Stollen is a type of German Christmas cake that is made with bread dough, butter, eggs, and dried fruit. It is a festive treat typically eaten during the Christmas season. The name “stollen” comes from the Old High German word “stollen” which means “to stretch out”. Often, but not always it contains marzipan.

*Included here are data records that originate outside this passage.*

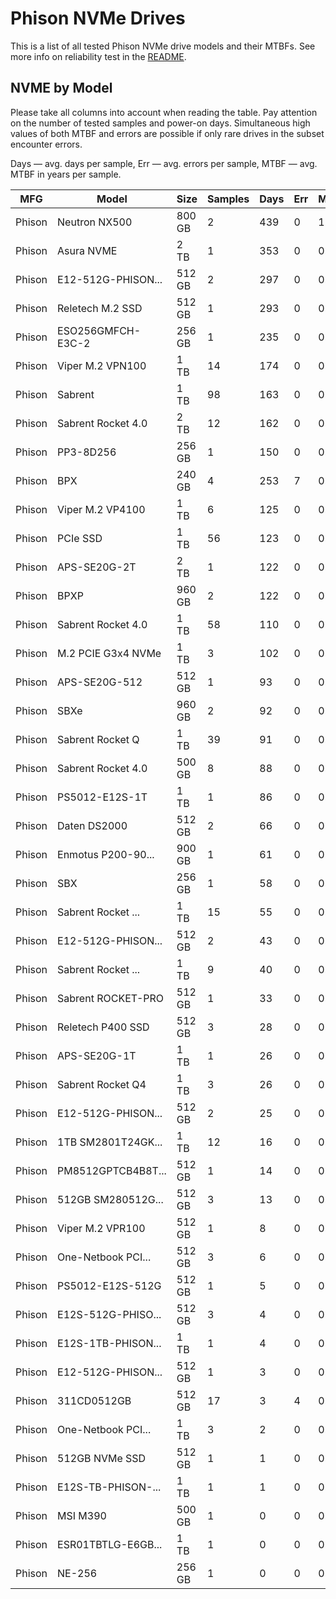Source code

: Phison NVMe Drives
==================

This is a list of all tested Phison NVMe drive models and their MTBFs. See more
info on reliability test in the [README](https://github.com/linuxhw/SMART).

NVME by Model
------------

Please take all columns into account when reading the table. Pay attention on the
number of tested samples and power-on days. Simultaneous high values of both MTBF
and errors are possible if only rare drives in the subset encounter errors.

Days — avg. days per sample,
Err  — avg. errors per sample,
MTBF — avg. MTBF in years per sample.

| MFG       | Model              | Size   | Samples | Days  | Err   | MTBF |
|-----------|--------------------|--------|---------|-------|-------|------|
| Phison    | Neutron NX500      | 800 GB | 2       | 439   | 0     | 1.20   |
| Phison    | Asura NVME         | 2 TB   | 1       | 353   | 0     | 0.97   |
| Phison    | E12-512G-PHISON... | 512 GB | 2       | 297   | 0     | 0.82   |
| Phison    | Reletech M.2 SSD   | 512 GB | 1       | 293   | 0     | 0.80   |
| Phison    | ESO256GMFCH-E3C-2  | 256 GB | 1       | 235   | 0     | 0.65   |
| Phison    | Viper M.2 VPN100   | 1 TB   | 14      | 174   | 0     | 0.48   |
| Phison    | Sabrent            | 1 TB   | 98      | 163   | 0     | 0.45   |
| Phison    | Sabrent Rocket 4.0 | 2 TB   | 12      | 162   | 0     | 0.45   |
| Phison    | PP3-8D256          | 256 GB | 1       | 150   | 0     | 0.41   |
| Phison    | BPX                | 240 GB | 4       | 253   | 7     | 0.38   |
| Phison    | Viper M.2 VP4100   | 1 TB   | 6       | 125   | 0     | 0.34   |
| Phison    | PCIe SSD           | 1 TB   | 56      | 123   | 0     | 0.34   |
| Phison    | APS-SE20G-2T       | 2 TB   | 1       | 122   | 0     | 0.34   |
| Phison    | BPXP               | 960 GB | 2       | 122   | 0     | 0.33   |
| Phison    | Sabrent Rocket 4.0 | 1 TB   | 58      | 110   | 0     | 0.30   |
| Phison    | M.2 PCIE G3x4 NVMe | 1 TB   | 3       | 102   | 0     | 0.28   |
| Phison    | APS-SE20G-512      | 512 GB | 1       | 93    | 0     | 0.26   |
| Phison    | SBXe               | 960 GB | 2       | 92    | 0     | 0.25   |
| Phison    | Sabrent Rocket Q   | 1 TB   | 39      | 91    | 0     | 0.25   |
| Phison    | Sabrent Rocket 4.0 | 500 GB | 8       | 88    | 0     | 0.24   |
| Phison    | PS5012-E12S-1T     | 1 TB   | 1       | 86    | 0     | 0.24   |
| Phison    | Daten DS2000       | 512 GB | 2       | 66    | 0     | 0.18   |
| Phison    | Enmotus P200-90... | 900 GB | 1       | 61    | 0     | 0.17   |
| Phison    | SBX                | 256 GB | 1       | 58    | 0     | 0.16   |
| Phison    | Sabrent Rocket ... | 1 TB   | 15      | 55    | 0     | 0.15   |
| Phison    | E12-512G-PHISON... | 512 GB | 2       | 43    | 0     | 0.12   |
| Phison    | Sabrent Rocket ... | 1 TB   | 9       | 40    | 0     | 0.11   |
| Phison    | Sabrent ROCKET-PRO | 512 GB | 1       | 33    | 0     | 0.09   |
| Phison    | Reletech P400 SSD  | 512 GB | 3       | 28    | 0     | 0.08   |
| Phison    | APS-SE20G-1T       | 1 TB   | 1       | 26    | 0     | 0.07   |
| Phison    | Sabrent Rocket Q4  | 1 TB   | 3       | 26    | 0     | 0.07   |
| Phison    | E12-512G-PHISON... | 512 GB | 2       | 25    | 0     | 0.07   |
| Phison    | 1TB SM2801T24GK... | 1 TB   | 12      | 16    | 0     | 0.05   |
| Phison    | PM8512GPTCB4B8T... | 512 GB | 1       | 14    | 0     | 0.04   |
| Phison    | 512GB SM280512G... | 512 GB | 3       | 13    | 0     | 0.04   |
| Phison    | Viper M.2 VPR100   | 512 GB | 1       | 8     | 0     | 0.02   |
| Phison    | One-Netbook PCI... | 512 GB | 3       | 6     | 0     | 0.02   |
| Phison    | PS5012-E12S-512G   | 512 GB | 1       | 5     | 0     | 0.01   |
| Phison    | E12S-512G-PHISO... | 512 GB | 3       | 4     | 0     | 0.01   |
| Phison    | E12S-1TB-PHISON... | 1 TB   | 1       | 4     | 0     | 0.01   |
| Phison    | E12-512G-PHISON... | 512 GB | 1       | 3     | 0     | 0.01   |
| Phison    | 311CD0512GB        | 512 GB | 17      | 3     | 4     | 0.01   |
| Phison    | One-Netbook PCI... | 1 TB   | 3       | 2     | 0     | 0.01   |
| Phison    | 512GB NVMe SSD     | 512 GB | 1       | 1     | 0     | 0.00   |
| Phison    | E12S-TB-PHISON-... | 1 TB   | 1       | 1     | 0     | 0.00   |
| Phison    | MSI M390           | 500 GB | 1       | 0     | 0     | 0.00   |
| Phison    | ESR01TBTLG-E6GB... | 1 TB   | 1       | 0     | 0     | 0.00   |
| Phison    | NE-256             | 256 GB | 1       | 0     | 0     | 0.00   |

There are many different types of stollen that are popular in different areas of Germany. Some types include:
1) Dresdner Stollen – this type has candied fruits and almonds
2) Lebkuchen Stollen – this type is spiced with cinnamon and ginger and contains chocolate chips
3) Frankfurter Stollen – this type does not contain any fruit or nuts but it does have an apricot jam filling to add a citrusy flavor to the cake
Stollen is a type of Christmas fruit bread that can contain nuts, dried or candied fruit and marzipan. It is a traditional baked good in Germany.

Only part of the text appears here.